Friday, 10 Jul 2026 | WIB
Z
<

Lima Peserta SPPI Meninggal Saat Latsarmil dapat Santunan Rp50 Juta untuk Keluarga Korban

Reporter: Takar Praguna.SIkom Editor: Bayu Setya 27 Jun 2026 21:33 WIB
Lima Peserta SPPI Meninggal Saat Latsarmil dapat Santunan Rp50 Juta untuk Keluarga Korban

Lima Peserta SPPI Meninggal Saat Latsarmil dapat Santunan Rp50 Juta untuk Keluarga Korban

JAKARTA – Kementerian Pertahanan Republik Indonesia memberikan santunan kepada keluarga lima peserta Program Sarjana Penggerak Pembangunan Indonesia (SPPI) yang meninggal dunia saat mengikuti Latihan Dasar Militer (Latsarmil) calon manajer Koperasi Desa/Kelurahan Merah Putih (KDKMP).

Masing-masing keluarga korban menerima santunan sebesar Rp50 juta sebagai bentuk kepedulian dan tanggung jawab terhadap para peserta yang wafat ketika menjalani rangkaian pendidikan dan pelatihan.

Lima peserta tersebut merupakan bagian dari Program SPPI Tahun 2026 yang sedang mengikuti latihan bela negara dan pembekalan manajerial sebagai persiapan penugasan pada program Koperasi Desa Merah Putih dan Koperasi Nelayan Merah Putih.

Sebelumnya, Kementerian Pertahanan menyampaikan duka cita mendalam atas meninggalnya para peserta yang mengikuti pendidikan di sejumlah satuan pelatihan.

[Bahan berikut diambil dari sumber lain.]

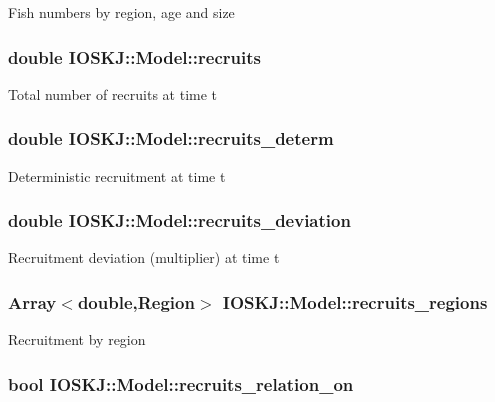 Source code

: Fish numbers by region, age and size \hypertarget{classIOSKJ_1_1Model_a8ffa15a7aea7598d5a6c91bec5779ef3}{
\subsubsection[{recruits}]{\setlength{\rightskip}{0pt plus 5cm}double I\-O\-S\-K\-J\-::\-Model\-::recruits}}\label{classIOSKJ_1_1Model_a8ffa15a7aea7598d5a6c91bec5779ef3}
Total number of recruits at time t \hypertarget{classIOSKJ_1_1Model_ad2450f5604c657cbe259b7b49e8f905a}{
\subsubsection[{recruits\-\_\-determ}]{\setlength{\rightskip}{0pt plus 5cm}double I\-O\-S\-K\-J\-::\-Model\-::recruits\-\_\-determ}}\label{classIOSKJ_1_1Model_ad2450f5604c657cbe259b7b49e8f905a}
Deterministic recruitment at time t \hypertarget{classIOSKJ_1_1Model_a639afa6cd0480ad8c6dbac286bdaa55c}{
\subsubsection[{recruits\-\_\-deviation}]{\setlength{\rightskip}{0pt plus 5cm}double I\-O\-S\-K\-J\-::\-Model\-::recruits\-\_\-deviation}}\label{classIOSKJ_1_1Model_a639afa6cd0480ad8c6dbac286bdaa55c}
Recruitment deviation (multiplier) at time t \hypertarget{classIOSKJ_1_1Model_a735f9a4288dc9fc4ca836c9ad3af3161}{
\subsubsection[{recruits\-\_\-regions}]{\setlength{\rightskip}{0pt plus 5cm}Array$<$double,Region$>$ I\-O\-S\-K\-J\-::\-Model\-::recruits\-\_\-regions}}\label{classIOSKJ_1_1Model_a735f9a4288dc9fc4ca836c9ad3af3161}
Recruitment by region \hypertarget{classIOSKJ_1_1Model_a88f9a0d53e76f9a88bf0d81c30bdb612}{
\subsubsection[{recruits\-\_\-relation\-\_\-on}]{\setlength{\rightskip}{0pt plus 5cm}bool I\-O\-S\-K\-J\-::\-Model\-::recruits\-\_\-relation\-\_\-on}}\label{classIOSKJ_1_1Model_a88f9a0d53e76f9a88bf0d81c30bdb612}
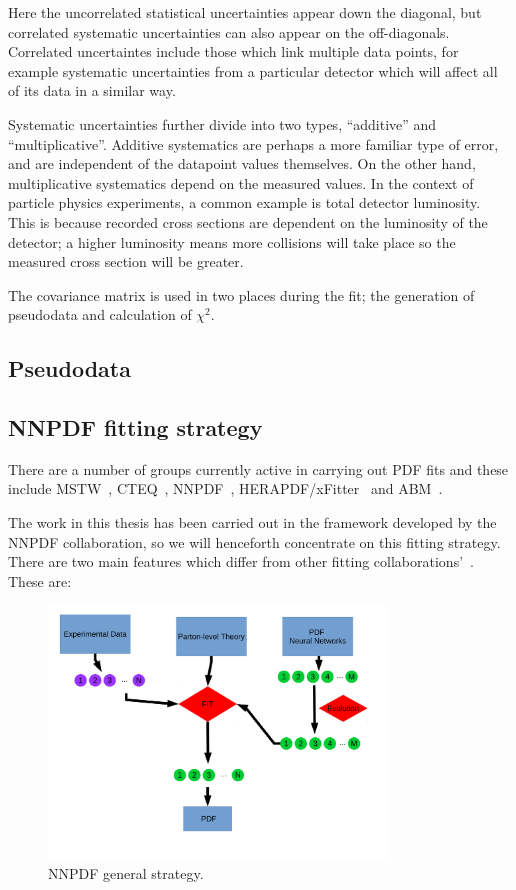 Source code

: Here the uncorrelated statistical uncertainties appear down the diagonal, but correlated
systematic uncertainties can also appear on the off-diagonals. Correlated uncertaintes include
those which link multiple data points, for example systematic uncertainties from a particular
detector which will affect all of its data in a similar way.

Systematic uncertainties further divide into two types, ``additive'' and ``multiplicative''.
Additive systematics are perhaps a more familiar type of error, and are independent of the
datapoint values themselves. On the other hand,  multiplicative systematics depend on the measured values. In the context of particle physics 
experiments, a common example is total detector luminosity. This is because recorded cross
sections are dependent on the luminosity of the detector; a higher luminosity means more
collisions will take place so the measured cross section will be greater.

The covariance matrix is used in two places during the fit; the generation of pseudodata and calculation
of $\chi^2$.

\subsection{Pseudodata}
\subsection{NNPDF fitting strategy}

There are a number of groups currently active in carrying out PDF fits and these include MSTW~\cite{Martin:2009bu}, CTEQ~\cite{Dulat:2015mca}, NNPDF~\cite{Ball:2017nwa}, HERAPDF/xFitter~\cite{CooperSarkar:2011aa} and ABM~\cite{Alekhin:2013nda}.

The work in this thesis has been carried out in the framework developed by the NNPDF collaboration, so we will henceforth concentrate on this fitting strategy. There are two main features which differ from other fitting collaborations'~\cite{Forte:2002fg}. These are:

\begin{figure}
\centering
\includegraphics[width=0.8\textwidth]{background/general_strategy_diagram.pdf}
\caption{NNPDF general strategy.}
\label{flowchart}
\end{figure}

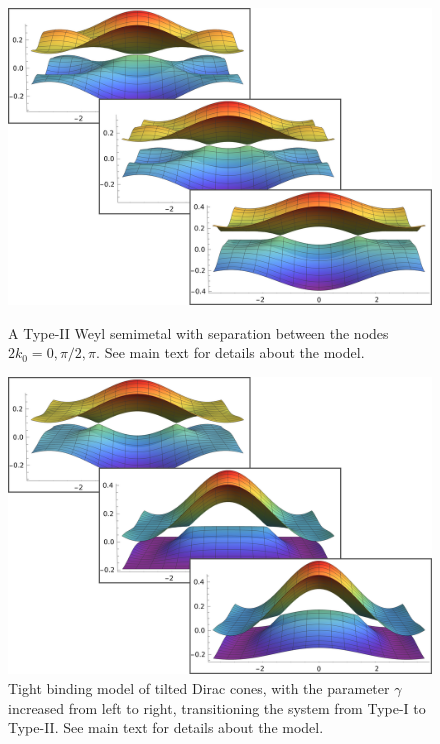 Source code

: \begin{figure}[htb]
  \centering
  \begin{subcaptionblock}[t]{0.49\textwidth}
    \includegraphics[width=\textwidth]{figures/typeIImoveTransition}
    \caption{\label{fig:typeii:move-nodes} A Type-II Weyl semimetal with separation between the nodes \(2k_{0} = 0, \pi/2, \pi \).
      See main text for details about the model.}
  \end{subcaptionblock}
  \begin{subcaptionblock}[t]{0.49\textwidth}
    \centering
    \includegraphics[width=\textwidth]{figures/bendingTransition.png}
    \caption{\label{fig:typeii:bendbands}Tight binding model of tilted Dirac cones, with the parameter \( \gamma \) increased from left to right, transitioning the system from Type-I to Type-II. See main text for details about the model.}
  \end{subcaptionblock}
\end{figure}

Kepala Badan Pengembangan Sumber Daya Manusia Kementerian Pertahanan, Mayjen Ketut Gede Wetan, mengatakan seluruh peserta yang meninggal telah mendapatkan penanganan medis sesuai prosedur yang berlaku.

BACA JUGA

Menurutnya, setiap peserta memiliki kondisi kesehatan dan karakteristik yang berbeda-beda selama mengikuti pendidikan dan latihan.

"Seluruh peserta telah mendapatkan penanganan medis sesuai prosedur baik di fasilitas kesehatan satuan maupun rumah sakit rujukan," ujarnya.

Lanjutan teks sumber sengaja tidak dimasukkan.